**Data extracts:**
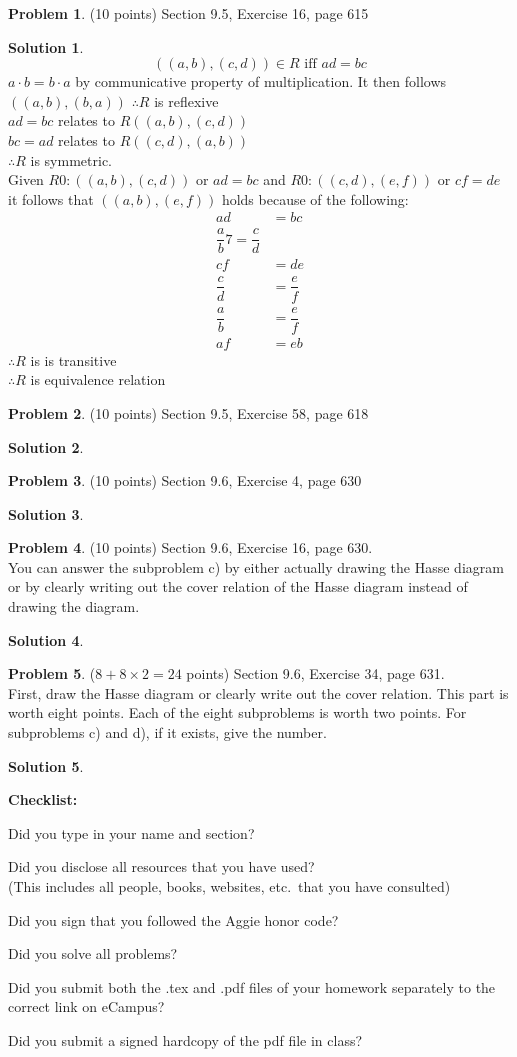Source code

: \documentclass{article}
\theoremstyle{definition}
\newtheorem{problem}{Problem}
\newtheorem*{solution}{Solution}
\newcommand{\checklist}{\noindent\textbf{Checklist:}
\begin{compactitem}[$\Box$] 
\item Did you type in your name and section? 
\item Did you disclose all resources that you have used? \\
(This includes all people, books, websites, etc.\ that you have consulted)
\item Did you sign that you followed the Aggie honor code? 
\item Did you solve all problems? 
\item Did you submit both the .tex and .pdf files of your homework separately 
to the correct link on eCampus?
\item Did you submit a signed hardcopy of the pdf file in class? 
\end{compactitem}
}
\begin{document}
\begin{problem} (10 points)
Section 9.5, Exercise 16, page 615
\end{problem}
\begin{solution} 
  $$ ((a, b), (c, d) ) \in R \text{ iff } ad = bc$$
  $a \cdot b = b \cdot a$ by communicative property of multiplication. It then follows $( (a,b), (b,a))$ $\therefore R$ is reflexive  \\
  $ad = bc$ relates to $R((a,b),(c,d))$ \\
  $bc = ad$ relates to $R((c,d),(a,b))$ \\
  $\therefore R$ is symmetric. \\
  Given $R0: ((a,b),(c,d))$ or $ad = bc$ and $R0: ((c,d),(e,f))$ or $cf=de$ it follows that $((a,b),(e,f))$ holds because of the following:
  \begin{align*}
    ad &= bc \\
    \dfrac{a}{b} 7= \dfrac{c}{d} \\
    cf &= de \\
    \dfrac{c}{d} &= \dfrac{e}{f} \\
    \dfrac{a}{b} &= \dfrac{e}{f} \\
    af &= eb
  \end{align*}
  $\therefore R$ is is transitive \\
  $\therefore R$ is equivalence relation  
\end{solution}

\begin{problem} (10 points)
Section 9.5, Exercise 58, page 618
\end{problem}
\begin{solution} 
\end{solution}

\begin{problem} (10 points)
Section 9.6, Exercise 4, page 630
\end{problem}
\begin{solution} 
\end{solution}

\begin{problem} (10 points)
Section 9.6, Exercise 16, page 630.
\ \\
You can answer the subproblem c) by either actually drawing the Hasse diagram 
or by clearly writing out the cover relation of the Hasse diagram instead of 
drawing the diagram.
\end{problem}
\begin{solution} 
\end{solution}

\begin{problem} ($8+8\times 2 = 24$ points)
Section 9.6, Exercise 34, page 631.
\ \\ 
First, draw the Hasse diagram or clearly write out the cover relation.  This
part is worth eight points.  Each of the eight subproblems is worth two points.
For subproblems c) and d), if it exists, give the number.
\end{problem}
\begin{solution} 
\end{solution}

\goodbreak
\checklist
\end{document}
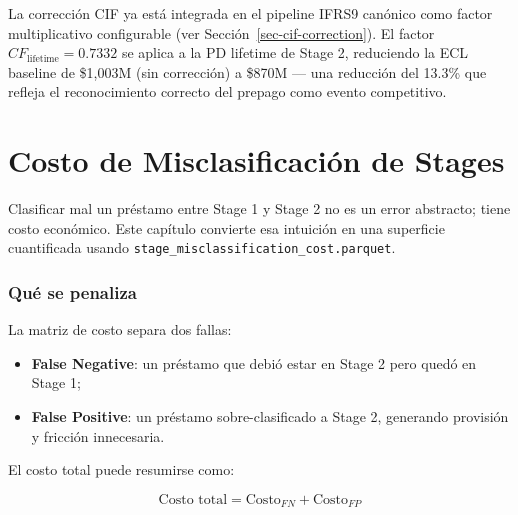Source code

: \documentclass[
  spanish,
  11pt,
  letterpaper,
]{scrbook}
\providecommand{\tightlist}{%
  \setlength{\itemsep}{0pt}\setlength{\parskip}{0pt}}
\theoremstyle{plain}
\theoremstyle{remark}
\begin{document}
\begin{tcolorbox}[enhanced jigsaw, arc=.35mm, bottomrule=.15mm, bottomtitle=1mm, breakable, colback=white, colbacktitle=quarto-callout-tip-color!10!white, colframe=quarto-callout-tip-color-frame, coltitle=black, left=2mm, leftrule=.75mm, opacityback=0, opacitybacktitle=0.6, rightrule=.15mm, title=\textcolor{quarto-callout-tip-color}{\faLightbulb}\hspace{0.5em}{Integración canónica}, titlerule=0mm, toprule=.15mm, toptitle=1mm]

La corrección CIF ya está integrada en el pipeline IFRS9 canónico como
factor multiplicativo configurable (ver
Sección~\ref{sec-cif-correction}). El factor
\(CF_{\text{lifetime}} = 0.7332\) se aplica a la PD lifetime de Stage 2,
reduciendo la ECL baseline de \$1,003M (sin corrección) a \$870M --- una
reducción del 13.3\% que refleja el reconocimiento correcto del prepago
como evento competitivo.

\end{tcolorbox}

\chapter{Costo de Misclasificación de Stages}\label{sec-stage-cost}

Clasificar mal un préstamo entre Stage 1 y Stage 2 no es un error
abstracto; tiene costo económico. Este capítulo convierte esa intuición
en una superficie cuantificada usando
\texttt{stage\_misclassification\_cost.parquet}.

\subsection{Qué se penaliza}\label{quuxe9-se-penaliza}

La matriz de costo separa dos fallas:

\begin{itemize}
\tightlist
\item
  \textbf{False Negative}: un préstamo que debió estar en Stage 2 pero
  quedó en Stage 1;
\item
  \textbf{False Positive}: un préstamo sobre-clasificado a Stage 2,
  generando provisión y fricción innecesaria.
\end{itemize}

El costo total puede resumirse como:

\[
\text{Costo total} = \text{Costo}_{FN} + \text{Costo}_{FP}
\]
\end{document}
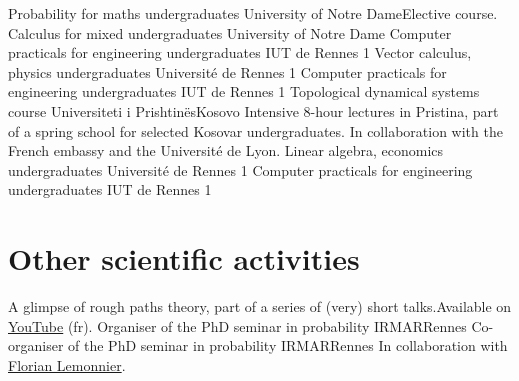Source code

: \documentclass[11pt,classic]{moderncv}
\begin{document}
   {Probability for maths undergraduates}
   {University of Notre Dame}{}{}{Elective course.}
   {Calculus for mixed undergraduates}
   {University of Notre Dame}{}{}{}
   {Computer practicals for engineering undergraduates}
   {IUT de Rennes 1}{}{}{}
   {Vector calculus, physics undergraduates}
   {Université de Rennes 1}{}{}{}
\cventry{         }
   {Computer practicals for engineering undergraduates}
   {IUT de Rennes 1}{}{}{}
   {Topological dynamical systems course}
   {Universiteti i Prishtinës}{Kosovo}{}
   {Intensive 8-hour lectures in Pristina, part of a spring school for selected Kosovar undergraduates. In collaboration with the French embassy and the Université de Lyon.}
   {Linear algebra, economics undergraduates}
   {Université de Rennes 1}{}{}{}
   {Computer practicals for engineering undergraduates}
   {IUT de Rennes 1}{}{}{}

\section{Other scientific activities}

   {A glimpse of rough paths theory, part of a series of (very) short talks.\newline Available on \href{https://youtu.be/r31qisjgbK8}{YouTube} (fr).}
   {Organiser of the PhD seminar in probability}
   {IRMAR}{Rennes}{}
   {}
   {Co-organiser of the PhD seminar in probability}
   {IRMAR}{Rennes}{}
   {In collaboration with \href{http://perso.eleves.ens-rennes.fr/people/florian.lemonnier/}{Florian Lemonnier}.}
\end{document}
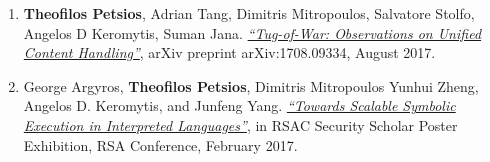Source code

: \begin{cvparagraph}
\begin{enumerate}[label=O\arabic*]
    \item \textbf{Theofilos Petsios}, Adrian Tang, Dimitris Mitropoulos, Salvatore Stolfo, Angelos D Keromytis, Suman Jana. \href{https://arxiv.org/pdf/1708.09334.pdf}{\textit{``Tug-of-War: Observations on Unified Content Handling''}}, arXiv preprint arXiv:1708.09334, August 2017.
    \item George Argyros, \textbf{Theofilos Petsios}, Dimitris Mitropoulos
        Yunhui Zheng, Angelos D. Keromytis, and Junfeng Yang.
        \href{https://www.rsaconference.com/writable/files/About/towards_scalable_symbolic_execution_in_interpreted_languages.pdf}{\textit{``Towards Scalable Symbolic Execution in Interpreted Languages''}}, in RSAC Security Scholar Poster Exhibition, RSA Conference, February 2017.
        \label{itm:poster_arpegio}
\end{enumerate}
\end{cvparagraph}
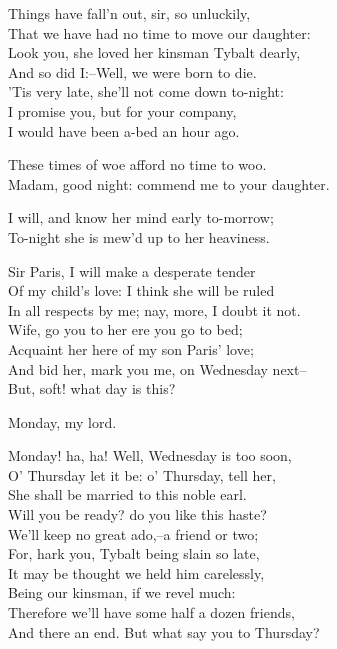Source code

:  
\begin{speech}
Things have fall'n out, sir, so unluckily, \\
That we have had no time to move our daughter: \\
Look you, she loved her kinsman Tybalt dearly, \\
And so did I:--Well, we were born to die. \\
'Tis very late, she'll not come down to-night: \\
I promise you, but for your company, \\
I would have been a-bed an hour ago. \\
\end{speech}
\begin{speech}
These times of woe afford no time to woo. \\
Madam, good night: commend me to your daughter. \\
\end{speech}
\begin{speech}
I will, and know her mind early to-morrow; \\

To-night she is mew'd up to her heaviness. \\
\end{speech}
\begin{speech}
Sir Paris, I will make a desperate tender \\
Of my child's love: I think she will be ruled \\
In all respects by me; nay, more, I doubt it not. \\
Wife, go you to her ere you go to bed; \\
Acquaint her here of my son Paris' love; \\
And bid her, mark you me, on Wednesday next-- \\
But, soft! what day is this? \\
\end{speech}
\begin{speech}
Monday, my lord. \\
\end{speech}
\begin{speech}
Monday! ha, ha!   Well, Wednesday is too soon, \\

O' Thursday let it be: o' Thursday, tell her, \\
She shall be married to this noble earl. \\
Will you be ready? do you like this haste? \\
We'll keep no great ado,--a friend or two; \\
For, hark you, Tybalt being slain so late, \\
It may be thought we held him carelessly, \\
Being our kinsman, if we revel much: \\
Therefore we'll have some half a dozen friends, \\
And there an end. But what say you to Thursday? \\
\end{speech}
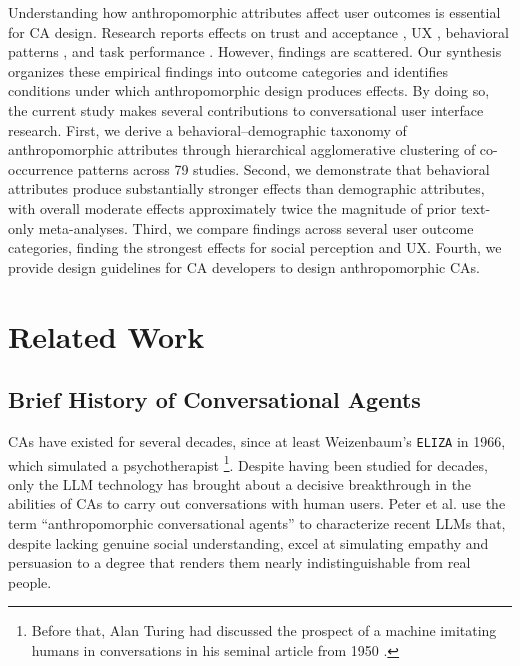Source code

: \documentclass[manuscript,screen,review,anonymous]{acmart}
\DeclareRobustCommand{\change}[1]{%
    \textcolor{changeblue}{#1}%
  }
\DeclareRobustCommand{\change}[1]{#1}
\begin{document}
Understanding how anthropomorphic attributes affect user outcomes is essential for CA design. Research reports effects on trust and acceptance \citep{kraus_role_2021,chandra_be_2022}, UX \citep{lieb_student_2024,liu_older_2023}, behavioral patterns \citep{mehra_chatbot_2021,chen_you_2021}, and task performance \citep{zheldibayeva_genai_2025,baihaqi_rapport-driven_2024}. However, findings are scattered. Our synthesis organizes these empirical findings into outcome categories and identifies conditions under which anthropomorphic design produces effects.
By doing so, the current study makes several contributions to conversational user interface research. \change{First, we  derive a behavioral–demographic taxonomy of anthropomorphic attributes through hierarchical agglomerative clustering of co-occurrence patterns across 79 studies.} Second, we demonstrate that behavioral attributes produce substantially stronger effects than demographic attributes, with overall moderate effects approximately twice the magnitude of prior text-only meta-analyses. Third, we compare findings across several user outcome categories, finding the strongest effects for social perception and UX. Fourth, we provide design guidelines for CA developers to design anthropomorphic CAs.

\section{Related Work}

\subsection{Brief History of Conversational Agents}
CAs have existed for several decades, since at least Weizenbaum's \texttt{ELIZA} in 1966, which simulated a psychotherapist \citep{weizenbaum_elizacomputer_1966}\footnote{Before that, Alan Turing had discussed the prospect of a machine imitating humans in conversations in his seminal article from 1950 \citep{turing_computing_1950}.}. Despite having been studied for decades, only the LLM technology has brought about a decisive breakthrough in the abilities of CAs to carry out conversations with human users. Peter et al. \cite{peter_benefits_2025} use the term ``anthropomorphic conversational agents'' to characterize recent LLMs that, despite lacking genuine social understanding, excel at simulating empathy and persuasion to a degree that renders them nearly indistinguishable from real people. %
\end{document}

**What the exercise asks:**
There is a run of lines above from the one with "is equivalence relation" to the one with "You can answer"; print exactly that run, both ends included, and nothing else.

**Written answer:**
  $\therefore R$ is equivalence relation  
\end{solution}

\begin{problem} (10 points)
Section 9.5, Exercise 58, page 618
\end{problem}
\begin{solution} 
\end{solution}

\begin{problem} (10 points)
Section 9.6, Exercise 4, page 630
\end{problem}
\begin{solution} 
\end{solution}

\begin{problem} (10 points)
Section 9.6, Exercise 16, page 630.
\ \\
You can answer the subproblem c) by either actually drawing the Hasse diagram 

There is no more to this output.